Blockchain-based data governance for privacy-preserving in multi-stakeholder settings
Resumo
In multi-stakeholder systems, such as healthcare, the Internet of Things, and supply chain management, there is frequent data generation, exchange, and sharing. As a result, data owners often desire control over their data and maintain privacy, while data consumers require methods to ascertain the origins and creators of the data. These conflicts of interest require developing data governance systems that guarantee data provenance, privacy protection, consent management, and selective disclosure. This research proposed a decentralized data governance system utilizing blockchain technology, proxy re-encryption (PRE), and Boneh, Boyen, and Shacham (BBS) signatures to address these challenges.
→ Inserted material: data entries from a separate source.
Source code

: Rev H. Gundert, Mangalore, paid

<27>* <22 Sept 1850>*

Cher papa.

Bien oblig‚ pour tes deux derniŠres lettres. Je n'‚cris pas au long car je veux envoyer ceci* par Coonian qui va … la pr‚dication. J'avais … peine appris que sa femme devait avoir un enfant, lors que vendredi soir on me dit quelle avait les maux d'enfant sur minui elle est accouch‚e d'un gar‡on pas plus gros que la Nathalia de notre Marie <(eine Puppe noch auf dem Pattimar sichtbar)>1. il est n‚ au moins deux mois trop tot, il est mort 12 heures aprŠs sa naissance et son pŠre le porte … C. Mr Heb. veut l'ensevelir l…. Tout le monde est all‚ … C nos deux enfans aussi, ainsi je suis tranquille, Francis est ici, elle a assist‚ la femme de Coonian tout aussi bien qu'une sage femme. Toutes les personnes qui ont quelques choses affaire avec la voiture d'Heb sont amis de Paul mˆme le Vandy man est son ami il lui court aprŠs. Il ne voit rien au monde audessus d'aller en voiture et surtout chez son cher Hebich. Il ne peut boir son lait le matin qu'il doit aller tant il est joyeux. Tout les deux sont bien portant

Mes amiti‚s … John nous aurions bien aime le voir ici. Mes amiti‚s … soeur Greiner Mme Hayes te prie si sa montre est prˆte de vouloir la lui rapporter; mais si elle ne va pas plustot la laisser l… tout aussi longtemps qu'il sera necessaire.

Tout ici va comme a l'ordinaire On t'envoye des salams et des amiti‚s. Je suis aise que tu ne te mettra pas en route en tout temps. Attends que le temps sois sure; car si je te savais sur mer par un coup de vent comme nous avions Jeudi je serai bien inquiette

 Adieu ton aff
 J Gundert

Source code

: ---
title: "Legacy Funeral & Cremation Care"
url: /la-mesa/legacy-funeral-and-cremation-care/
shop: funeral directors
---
The proposed system enables data owners to control, selectively share, and track their data through privacy-enhancing, consent management, and selective disclosure mechanisms while also allowing data consumers to understand the lineage of the data through a blockchain-based provenance mechanism. As a case study, the research examined and evaluated electronic prescriptions involving sensitive data and multiple stakeholders, including patients as data owners and doctors and pharmacists as data consumers. The research was structured as a collection of published articles organized in the following sequence: problem formulation and developing smart contracts, implementing privacy and consent management through PRE, and applying BBS signatures for selective data sharing. The proof-of-concept implementation and evaluations, conducted using CosmWasm, Hyperledger Besu, Ethereum, pyUmbral PRE, and BBS signatures, demonstrate that the proposed decentralized system is platform-agnostic, scalable, and capable of providing a higher level of transparency, privacy, and trust with minimal overhead.